MICO Metadata Model

Annotations are a modern concept that are generally used in order to further describe resources or associations between them. The supported information forms a metadata background about the given resource. In general, these resources are simple comments or tags about web pages or textual documents. The Web Annnotation Data Model specification defines a structured model and ways that enable users to construct and share those annotations between different hardware and software platforms.

The MICO Project (Media in Context) makes use of the concept of annotations in another context, as the project deals with the enrichment of multimedia items. The interplay of the media items and their enriched multimedia background promise to broaden the semantic utilisation of the items.

This specification is an addition to the core MICO Metadata Model specification. Enlisted are use case specific body- and target implementations, that have been developed during a use case utilising the MICO Metadata Model.

Introduction

Whereas the former Web mostly consisted of information represented in textual documents, nowadays the Web includes a huge number of multimedia documents like videos, photos, and audio. This enormous increase in volume in the private, and above all in the industry sector, makes it more and more difficult to find relevant information. Besides the pure management of multimedia documents, finding hidden semantics and interconnections of heterogeneous cross-media content is a crucial task and stays mostly untouched.
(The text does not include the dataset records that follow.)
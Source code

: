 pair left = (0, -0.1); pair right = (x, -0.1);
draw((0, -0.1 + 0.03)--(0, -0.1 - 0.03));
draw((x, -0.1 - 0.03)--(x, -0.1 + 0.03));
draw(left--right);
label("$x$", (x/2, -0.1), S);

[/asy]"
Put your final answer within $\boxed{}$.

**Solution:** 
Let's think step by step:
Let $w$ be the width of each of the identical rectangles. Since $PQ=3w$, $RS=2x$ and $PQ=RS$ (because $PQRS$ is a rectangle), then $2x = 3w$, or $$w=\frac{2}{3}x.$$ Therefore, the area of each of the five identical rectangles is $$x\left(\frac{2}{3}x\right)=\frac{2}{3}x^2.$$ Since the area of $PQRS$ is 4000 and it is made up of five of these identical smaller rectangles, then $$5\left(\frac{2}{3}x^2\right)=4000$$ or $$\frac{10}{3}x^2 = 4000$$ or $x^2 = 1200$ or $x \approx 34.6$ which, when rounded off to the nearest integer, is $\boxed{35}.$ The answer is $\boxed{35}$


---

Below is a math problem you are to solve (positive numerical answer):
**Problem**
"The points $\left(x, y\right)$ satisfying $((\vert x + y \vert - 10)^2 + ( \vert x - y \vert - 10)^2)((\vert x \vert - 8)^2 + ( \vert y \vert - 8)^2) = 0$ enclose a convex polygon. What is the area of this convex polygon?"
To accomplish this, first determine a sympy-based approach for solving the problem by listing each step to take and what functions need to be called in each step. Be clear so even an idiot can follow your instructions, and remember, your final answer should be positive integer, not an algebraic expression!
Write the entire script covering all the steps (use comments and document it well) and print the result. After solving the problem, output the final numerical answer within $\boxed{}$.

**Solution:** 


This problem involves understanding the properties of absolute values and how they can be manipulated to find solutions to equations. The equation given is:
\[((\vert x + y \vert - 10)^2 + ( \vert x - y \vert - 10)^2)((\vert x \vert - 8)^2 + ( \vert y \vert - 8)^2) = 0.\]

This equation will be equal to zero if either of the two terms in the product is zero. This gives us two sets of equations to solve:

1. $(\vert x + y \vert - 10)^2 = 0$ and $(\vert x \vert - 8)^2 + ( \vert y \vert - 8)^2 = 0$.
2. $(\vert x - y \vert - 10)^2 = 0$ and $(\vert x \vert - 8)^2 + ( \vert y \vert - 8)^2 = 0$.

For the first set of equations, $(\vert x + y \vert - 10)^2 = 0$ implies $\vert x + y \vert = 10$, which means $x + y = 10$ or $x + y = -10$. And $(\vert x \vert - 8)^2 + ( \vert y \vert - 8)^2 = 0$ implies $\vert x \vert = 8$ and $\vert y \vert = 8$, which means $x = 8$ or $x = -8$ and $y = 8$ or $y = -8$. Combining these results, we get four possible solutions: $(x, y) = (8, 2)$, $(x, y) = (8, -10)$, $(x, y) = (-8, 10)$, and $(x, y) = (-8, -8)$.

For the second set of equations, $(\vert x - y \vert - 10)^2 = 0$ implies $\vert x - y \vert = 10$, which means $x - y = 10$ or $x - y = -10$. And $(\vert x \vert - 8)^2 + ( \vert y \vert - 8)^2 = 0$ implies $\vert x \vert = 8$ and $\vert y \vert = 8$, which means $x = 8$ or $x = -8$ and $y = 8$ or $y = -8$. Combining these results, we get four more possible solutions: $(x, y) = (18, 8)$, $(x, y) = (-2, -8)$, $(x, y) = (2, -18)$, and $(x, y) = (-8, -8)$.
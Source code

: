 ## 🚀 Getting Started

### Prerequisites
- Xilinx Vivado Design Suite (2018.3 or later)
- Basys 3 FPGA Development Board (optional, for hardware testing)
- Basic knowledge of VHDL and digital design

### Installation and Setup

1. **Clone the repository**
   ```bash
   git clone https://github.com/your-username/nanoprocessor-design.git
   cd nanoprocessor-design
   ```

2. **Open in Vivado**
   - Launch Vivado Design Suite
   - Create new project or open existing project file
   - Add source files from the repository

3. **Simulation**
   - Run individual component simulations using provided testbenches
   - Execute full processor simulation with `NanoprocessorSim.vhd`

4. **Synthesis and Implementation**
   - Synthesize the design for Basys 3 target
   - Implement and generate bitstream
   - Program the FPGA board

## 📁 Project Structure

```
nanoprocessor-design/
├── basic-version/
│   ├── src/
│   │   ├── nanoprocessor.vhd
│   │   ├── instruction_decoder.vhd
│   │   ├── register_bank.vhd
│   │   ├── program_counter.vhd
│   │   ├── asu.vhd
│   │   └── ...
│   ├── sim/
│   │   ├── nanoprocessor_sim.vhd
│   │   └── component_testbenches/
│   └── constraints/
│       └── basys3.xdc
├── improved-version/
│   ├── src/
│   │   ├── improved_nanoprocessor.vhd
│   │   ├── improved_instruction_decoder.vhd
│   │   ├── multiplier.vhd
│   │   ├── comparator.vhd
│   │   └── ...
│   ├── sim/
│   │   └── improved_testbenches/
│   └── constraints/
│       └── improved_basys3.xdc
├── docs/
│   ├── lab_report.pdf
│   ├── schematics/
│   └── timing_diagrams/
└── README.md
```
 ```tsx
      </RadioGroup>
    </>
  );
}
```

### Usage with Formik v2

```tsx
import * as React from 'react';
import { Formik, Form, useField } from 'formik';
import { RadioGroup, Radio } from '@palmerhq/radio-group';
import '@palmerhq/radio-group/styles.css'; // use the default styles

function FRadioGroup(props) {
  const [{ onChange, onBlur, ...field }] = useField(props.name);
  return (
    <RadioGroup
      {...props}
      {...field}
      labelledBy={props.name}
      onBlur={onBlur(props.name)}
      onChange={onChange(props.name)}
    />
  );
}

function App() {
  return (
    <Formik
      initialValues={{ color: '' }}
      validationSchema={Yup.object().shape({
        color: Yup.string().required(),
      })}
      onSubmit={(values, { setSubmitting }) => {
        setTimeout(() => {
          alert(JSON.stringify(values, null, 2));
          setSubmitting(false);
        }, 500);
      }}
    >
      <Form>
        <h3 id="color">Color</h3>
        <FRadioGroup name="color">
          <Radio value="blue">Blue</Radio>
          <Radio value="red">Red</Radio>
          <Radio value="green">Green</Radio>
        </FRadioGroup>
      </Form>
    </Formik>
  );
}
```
To overcome this tendency, the MICO Project defines a cross-media analysis platform, whose functionality ranges from extracting relevant features from media objects over to representing and publishing extraction results to integrated querying of aggregated findings. This specification defines the ontology that persisted data has to follow, forming the underlying foundation of the platform. The proposed model is based on existing ontologies, adapted and extended to the cross-media environment of the project. Its structure of the core information holder, the annotation, is adapted from the model proposed by the WAWG Group, while our model focuses on the recombination of the annotations, in order to generate a combined metadata analysis background of a given multimedia asset.

Aims of the Model

The primary aim of the model is to provide the means to represent a given multimedia item with its rich metadata background, consisting of different final and intermediary extraction results of autonomous extractors. A simple tree-like structure enhanced with provenance features and elements allows for easy (re-)use of the whole process result.

Extraction results are represented as an annotation, an entity that combines its semantical content with a refined description of its target. This structure is based on the simple architecture of the Web Annotation Data Group. However, our model only defines the structure to combine various different annotations, while the content of the annotation is extensible, so third parties can make use of the MICO model by integrating their own extractors and extraction results in the MICO environment.

Diagrams and Examples

The examples throughout the document are depicted by a picture, which is then serialized in [[!TURTLE]]. They do not represent specific use cases with real resources, but rather try to depict a certain feature of the specification.

Instances are represented as colored ellipses.
Instances without an URI are illustrated as colored ellipses with double lines.
Classes are depicted as white rectangles.
Literals are presented as white rounded rectangles.
Class instatiation, relationships and properties are represented as straight, black lines.
Example instance identifiers are lowercase and end in a number.
For example, part1 is a specific instance of a Part, whereas mmm:Part is a class.
Example literals follow the requirements for the model and, thus, must not be interpreted as the only possible value.

Set of Current Bodies

The following section introduces the vocabulary of the extractors that are currently implemented in the MICO platform. More specifically, for every extractor, the corresponding annotation/content part structure, its bodies, and possible selection features will be covered. For the sake of clarity, the annotation will not be represented in an extraction workflow process, but only on its own. The selection information for a content part is supported, when the given extraction process selects only a subpart of its input.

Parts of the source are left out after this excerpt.